Wouldn’t it be great if an AI coding agent could handle the tickets themselves?

Let’s look at what that would entail.

So what does an AI need to be capable of, to handle tickets?

Well, first off, to read them.

Our company uses Jira, and we’ve long made use of their API for all sorts of useful tasks. Such as for our weekly reports to our clients, where AI rewrites ticket descriptions into understandable language for laypeople.

Myself, I have a python project that creates worklogs from the spreadsheet I’ve been using for the last fifteen years to log my time. It’s class-based, can do basic CRUD operations.

Perfect for reading tickets.

Obviously we’d need the agent to have access to all of the projects. I have them all on my local, but you could just as well spin up a server for it.

Then you’d define global rules for the AI, explaining which Jira project key to use for each project. What the path is to follow. Which virtual environment to enter, or, for frontend, which version of node.

You’d also need a way to tell the agent how to respond to commands, like ‘work on ticket x’.

Assuming the agent got it right the first time, you’d need to enable the agent to commit and push the changes to a dedicated branch, create a pull request, create a comment for the ticket, and set the ticket’s status to “ready to test”, of course after setting status to “developing” when starting work.

Wow. This is assuming a lot. You can trust the agent to test, but can you really trust the outcome? You’ve had the agent create a dedicated branch, but then you merge yourself? Then test manually anyway? Isn’t that defeating the purpose?

Yes, CD/CI you might say, but many of the projects we run for clients don’t have the necessary coverage because, well, clients tend to focus on features they can see and sell. We’re changing our business model in part to cope with that, how exactly is a story for another time.

Even so, we consider bringing changes into production without human intervention is a bridge too far right now.

We’re designing a system that leverages both the speed of AI and the trust that ‘humans in the loop’ brings.

But let’s start with something practical. Let’s design a system where the AI coding agent handles bugs. What would that look like, building upon the set of tools and services our company uses at the moment?

We use Sentry for bug tracking. We run some pretty complex projects, some of them hundreds of thousands of lines of code, many hundreds of features. As a consequence, there’s always something going wrong. Critical issues come up on our monitoring, so it’s never “site down”. They’re generally relatively minor edge case occurrences.

If an issue reaches a certain threshold, Sentry sends us a message. We enter that into our daily standup, if it looks serious enough to act upon, our PMs create a ticket.

Let’s say we have an N+ issue, too many database queries, which can happen under specific circumstances.

Actually, very much like a traditional development cycle. Only, look, no (hardly any) humans!

Traditional software development gives the ticket to a human developer, who assesses the issue in the light of their insight into the codebase and the overall goals of the application. The human developer studies the ticket, studies the codebase, comes up with a solution. Add “select related” to the query.

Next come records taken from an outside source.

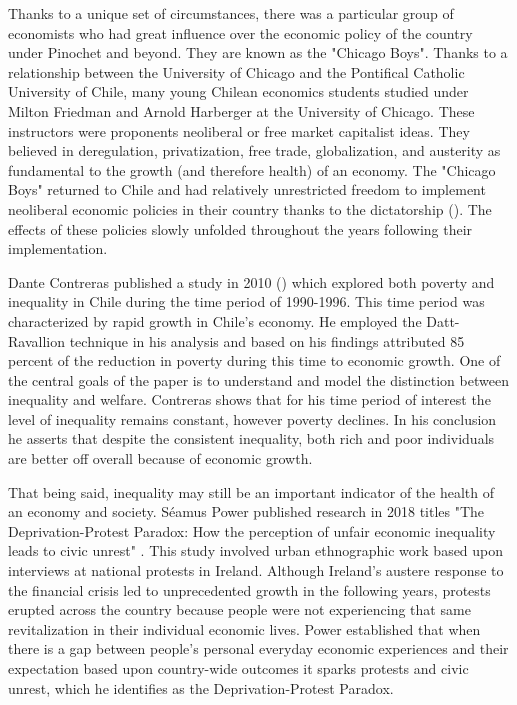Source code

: \documentclass[12pt,english]{article}
\begin{document}
Thanks to a unique set of circumstances, there was a particular group of economists who had great influence over the economic policy of the country under Pinochet and beyond. They are known as the "Chicago Boys". Thanks to a relationship between the University of Chicago and the Pontifical Catholic University of Chile, many young Chilean economics students studied under Milton Friedman and Arnold Harberger at the University of Chicago. These instructors were proponents neoliberal or free market capitalist ideas. They believed in deregulation, privatization, free trade, globalization, and austerity as fundamental to the growth (and therefore health) of an economy. The "Chicago Boys" returned to Chile and had relatively unrestricted freedom to implement neoliberal economic policies in their country thanks to the dictatorship (\citet{chicago}). The effects of these policies slowly unfolded throughout the years following their implementation.

Dante Contreras published a study in 2010  (\citet{doi:10.1080/00220380412331322871}) which explored both poverty and inequality in Chile during the time period of 1990-1996. This time period was characterized by rapid growth in Chile's economy. He employed the Datt-Ravallion technique in his analysis and based on his findings attributed 85 percent of the reduction in poverty during this time to economic growth. One of the central goals of the paper is to understand and model the distinction between inequality and welfare. Contreras shows that for his time period of interest the level of inequality remains constant, however poverty declines. In his conclusion he asserts that despite the consistent inequality, both rich and poor individuals are better off overall because of economic growth. 

That being said, inequality may still be an important indicator of the health of an economy and society. Séamus Power published research in 2018 titles "The Deprivation-Protest Paradox: How the perception of unfair economic inequality leads to civic unrest" \citet{power_2018}. This study involved urban ethnographic work based upon interviews at national protests in Ireland. Although Ireland's austere response to the financial crisis led to unprecedented growth in the following years, protests erupted across the country because people were not experiencing that same revitalization in their individual economic lives. Power established that when there is a gap between people's personal everyday economic experiences and their expectation based upon country-wide outcomes it sparks protests and civic unrest, which he identifies as the Deprivation-Protest Paradox. 
\end{document}
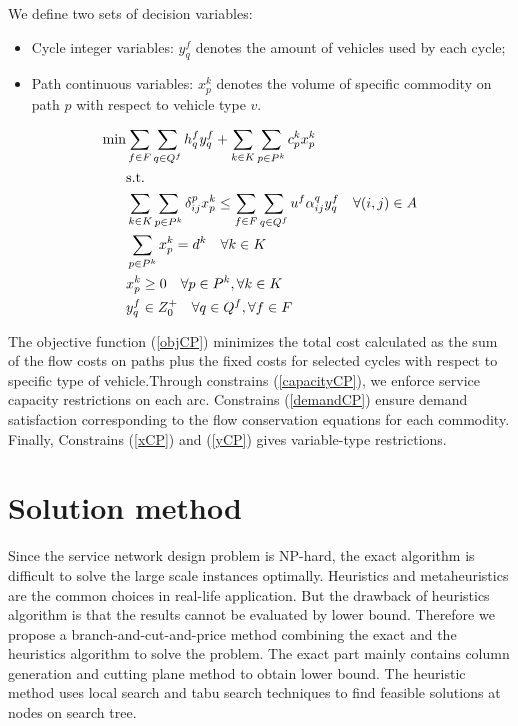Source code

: \documentclass[11pt,nonblindrev,fleqn]{article}
\begin{document}
We define two sets of decision variables:
\begin{itemize}
  \item Cycle integer variables: $y_q^f$ denotes the amount of vehicles used by each cycle;
  \item Path continuous variables: $x_p^k$ denotes the volume of specific commodity on path $p$ with respect to vehicle type $v$.
\end{itemize}

\begin{align}
  \min &    \sum_{f\in F}\sum_{q\in Q^f}h_q^f y_q^f  +   \sum_{k\in K}\sum_{p\in P^k}c_p^k x_p^k  \label{objCP}    \\
         & \rm{s.t.} \nonumber \\
         &     \sum_{k\in K}\sum_{p\in P^k}\delta_{ij}^p x_p^k \leq  \sum_{f\in F}\sum_{q\in Q^f}u^f \alpha_{ij}^q y_q^f      \quad \forall (i,j)\in A \label{capacityCP}\\
         &     \sum_{p\in P^k}x_p^k = d^k      \quad       \forall k\in K  \label{demandCP}    \\
         &      x_p^k \geq 0        \quad       \forall p\in P^k,\forall k\in K     \label{xCP} \\
         &      y_q^f \in Z_0^+     \quad       \forall q\in Q^f, \forall f\in F    \label{yCP}
\end{align}

The objective function (\ref{objCP}) minimizes the total cost calculated as the sum of the flow costs on paths plus the fixed costs for selected cycles with respect to specific type of vehicle.Through constrains (\ref{capacityCP}), we enforce service capacity restrictions on each arc. Constrains (\ref{demandCP}) ensure demand satisfaction corresponding to the flow conservation equations for each commodity.  Finally, Constrains (\ref{xCP}) and (\ref{yCP}) gives variable-type restrictions.

\section{Solution method}
Since the service network design problem is NP-hard, the exact algorithm is difficult to solve the large scale instances optimally. Heuristics and metaheuristics are the common choices in real-life application. But the drawback of heuristics algorithm is that the results cannot be evaluated by lower bound. Therefore we propose a branch-and-cut-and-price method combining the exact and the heuristics algorithm to solve the problem. The exact part mainly contains column generation and cutting plane method to obtain lower bound. The heuristic method uses local search and tabu search techniques to find feasible solutions at nodes on search tree.
\end{document}
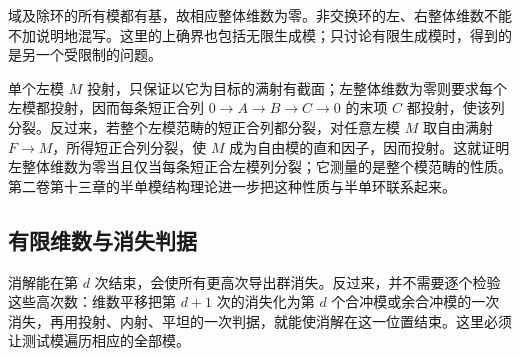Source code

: 域及除环的所有模都有基，故相应整体维数为零。非交换环的左、右整体维数不能不加说明地混写。这里的上确界也包括无限生成模；只讨论有限生成模时，得到的是另一个受限制的问题。

\ProseParagraphBreak
单个左模 \(M\) 投射，只保证以它为目标的满射有截面；左整体维数为零则要求每个左模都投射，因而每条短正合列 \(0\to A\to B\to C\to0\) 的末项 \(C\) 都投射，使该列分裂。反过来，若整个左模范畴的短正合列都分裂，对任意左模 \(M\) 取自由满射 \(F\to M\)，所得短正合列分裂，使 \(M\) 成为自由模的直和因子，因而投射。这就证明左整体维数为零当且仅当每条短正合左模列分裂；它测量的是整个模范畴的性质。第二卷第十三章的半单模结构理论进一步把这种性质与半单环联系起来。

\subsection{有限维数与消失判据}
\label{b4:subsec:1001:03}

消解能在第 \(d\) 次结束，会使所有更高次导出群消失。反过来，并不需要逐个检验这些高次数：维数平移把第 \(d+1\) 次的消失化为第 \(d\) 个合冲模或余合冲模的一次消失，再用投射、内射、平坦的一次判据，就能使消解在这一位置结束。这里必须让测试模遍历相应的全部模。

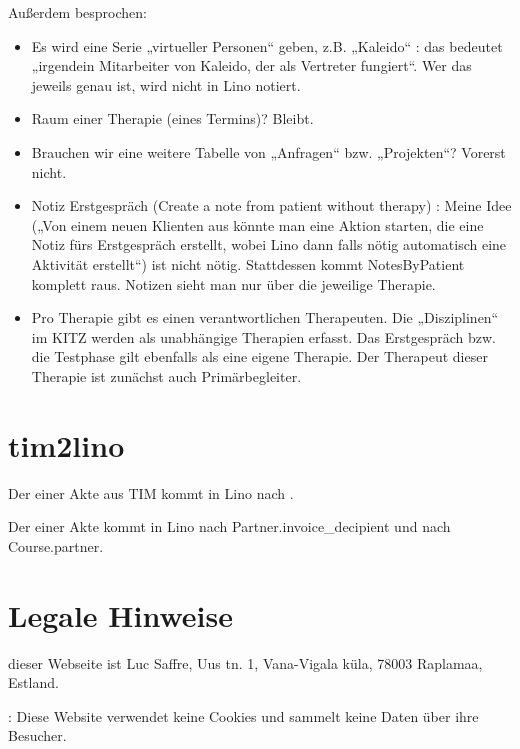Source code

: \documentclass[letterpaper,10pt,ngerman]{sphinxmanual}
\begin{document}
Außerdem besprochen:
\begin{itemize}
\item {} 
Es wird eine Serie „virtueller Personen“ geben, z.B. „Kaleido“ : das
bedeutet „irgendein Mitarbeiter von Kaleido, der als Vertreter
fungiert“. Wer das jeweils genau ist, wird nicht in Lino notiert.

\item {} 
Raum einer Therapie (eines Termins)? Bleibt.

\item {} 
Brauchen wir eine weitere Tabelle von „Anfragen“ bzw. „Projekten“?
Vorerst nicht.

\item {} 
Notiz Erstgespräch (Create a note from patient without therapy) :
Meine Idee („Von einem neuen Klienten aus könnte man eine Aktion
starten, die eine Notiz fürs Erstgespräch erstellt, wobei Lino dann
falls nötig automatisch eine Aktivität erstellt“) ist nicht
nötig.  Stattdessen kommt NotesByPatient komplett raus. Notizen sieht
man nur über die jeweilige Therapie.

\item {} 
Pro Therapie gibt es einen verantwortlichen Therapeuten. Die
„Disziplinen“ im KITZ werden als unabhängige Therapien erfasst.  Das
Erstgespräch bzw. die Testphase gilt ebenfalls als eine eigene
Therapie.  Der Therapeut dieser Therapie ist zunächst auch
Primärbegleiter.

\end{itemize}


\chapter{tim2lino}
\label{\detokenize{tim2lino:tim2lino}}\label{\detokenize{tim2lino::doc}}
Der  einer Akte aus TIM kommt in Lino nach .

Der  einer Akte kommt in Lino nach Partner.invoice\_decipient
und nach Course.partner.


\chapter{Legale Hinweise}
\label{\detokenize{legal:legale-hinweise}}\label{\detokenize{legal::doc}}
 dieser Webseite ist Luc Saffre, Uus
tn. 1, Vana-Vigala küla, 78003 Raplamaa, Estland.

 : Diese Website verwendet keine Cookies und
sammelt keine Daten über ihre Besucher.



\renewcommand{\indexname}{Stichwortverzeichnis}
\printindex
\end{document}
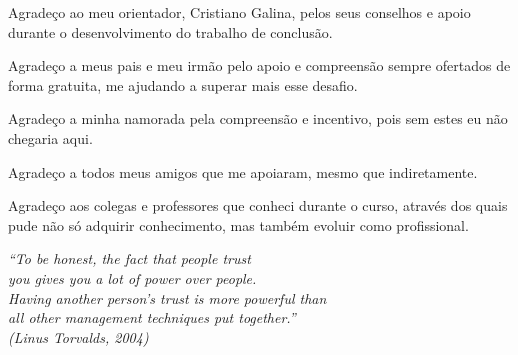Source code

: \documentclass[
	12pt,				%
	openright,			%
	twoside,			%
	a4paper,			%
	final,
    french,             %
	spanish,			%
	english,			%
	brazil				%
	]{abntex2}
\begin{document}
\begin{agradecimentos}
	Agradeço ao meu orientador, Cristiano Galina, pelos seus conselhos e apoio durante o desenvolvimento do trabalho de conclusão.

	Agradeço a meus pais e meu irmão pelo apoio e compreensão sempre ofertados de forma gratuita, me ajudando a superar mais esse desafio.

	Agradeço a minha namorada pela compreensão e incentivo, pois sem estes eu não chegaria aqui.

	Agradeço a todos meus amigos que me apoiaram, mesmo que indiretamente.

	Agradeço aos colegas e professores que conheci durante o curso, através dos quais pude não só adquirir conhecimento, mas também evoluir como profissional.

\end{agradecimentos}

\begin{epigrafe}
	\vspace*{\fill}
	\begin{flushright}
		\textit{``To be honest, the fact that people trust \\
				  you gives you a lot of power over people. \\
		Having another person's trust is more powerful than\\ 
		 all other management techniques put together.'' \\
			(Linus Torvalds, 2004)}
	\end{flushright}
\end{epigrafe}






\listoffigures*
\cleardoublepage

\listoftables*
\cleardoublepage
\end{document}
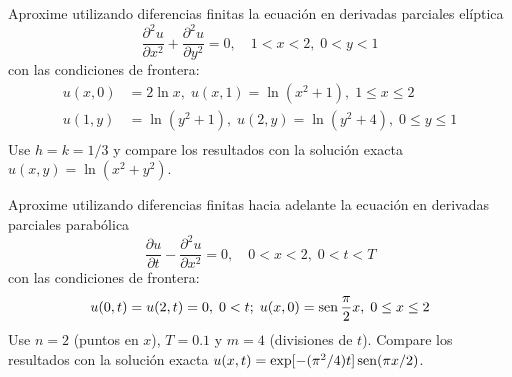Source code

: \documentclass[11pt]{article}
\begin{document}
\begin{question} %
Aproxime utilizando diferencias finitas la ecuación en derivadas parciales elíptica
\[ \frac{\partial^2 u}{\partial x^2} +  \frac{\partial^2 u}{\partial y^2} = 0, \quad 1 < x < 2, \; 0 < y < 1 \]
con las condiciones de frontera:
\begin{align*}
    u(x, 0) &= 2 \ln x,\; u(x, 1) = \ln(x^2 + 1),\; 1 \leq x \leq 2 \\
    u(1, y) &= \ln(y^2 + 1),\; u(2, y) = \ln(y^2 + 4),\; 0 \leq y \leq 1 \\
\end{align*}
Use $h = k = 1/3$ y compare los resultados con la solución exacta $u(x, y) = \ln(x^2 + y^2)$.
\end{question}

\begin{question} %
Aproxime utilizando diferencias finitas hacia adelante la ecuación en derivadas parciales parabólica
\[ \frac{\partial u}{\partial t} - \frac{\partial^2 u}{\partial x^2} = 0, \quad 0 < x < 2, \; 0 < t < T \]
con las condiciones de frontera:
\begin{equation*}
    u(0, t) = u(2, t) = 0,\;0 < t; \; u(x, 0) = \operatorname{sen} \frac{\pi}{2} x, \; 0 \leq x \leq 2 
\end{equation*}
Use $n = 2$ (puntos en $x$), $T = 0.1$ y $m = 4$ (divisiones de $t$). Compare los resultados con la solución exacta $u(x, t) = \exp[-(\pi^2/4) t] \operatorname{sen}(\pi x/ 2)$.
\end{question}
\end{document}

An AI coding agent has a tremendous advantage above a human project manager in that it can read the code of the project before creating the ticket.

The coding agent reads the incoming message and creates a ticket. Having analysed the codebase while creating the ticket, it has also come up with a solution.

Alright, now we have a clear-cut case, where the addition of a “select related” would resolve the issue. Simple, yes?

But who will know it’s simple? The project manager? No. Our PM might know about the goals of the project, but not about the nitty gritty details of the implementation. And how a change might affect usability.

Wait, can’t our coding agent do that too? It’s already scanned the codebase to create the ticket, and added a document where not only the technical details are listed, but also the broader rationale behind the application.

Sure. Let the agent do the ticket. We’ll add a user to our Jira: agent1. The project manager assigns the ticket to the user, our agent is polling for new assignments every minute, and adds it to its queue.

Aaaand it’s done.

The AI adds a comment to the ticket, sets the status to “ready to test”.

What’s the “definition of done”? That the issue doesn’t appear in Sentry anymore. And who’s looking at Sentry in that kind of detail? Especially if it’s indeed an issue that appears under certain circumstances. Traditionally, we trust a human developer. Are we to trust our coding agent now?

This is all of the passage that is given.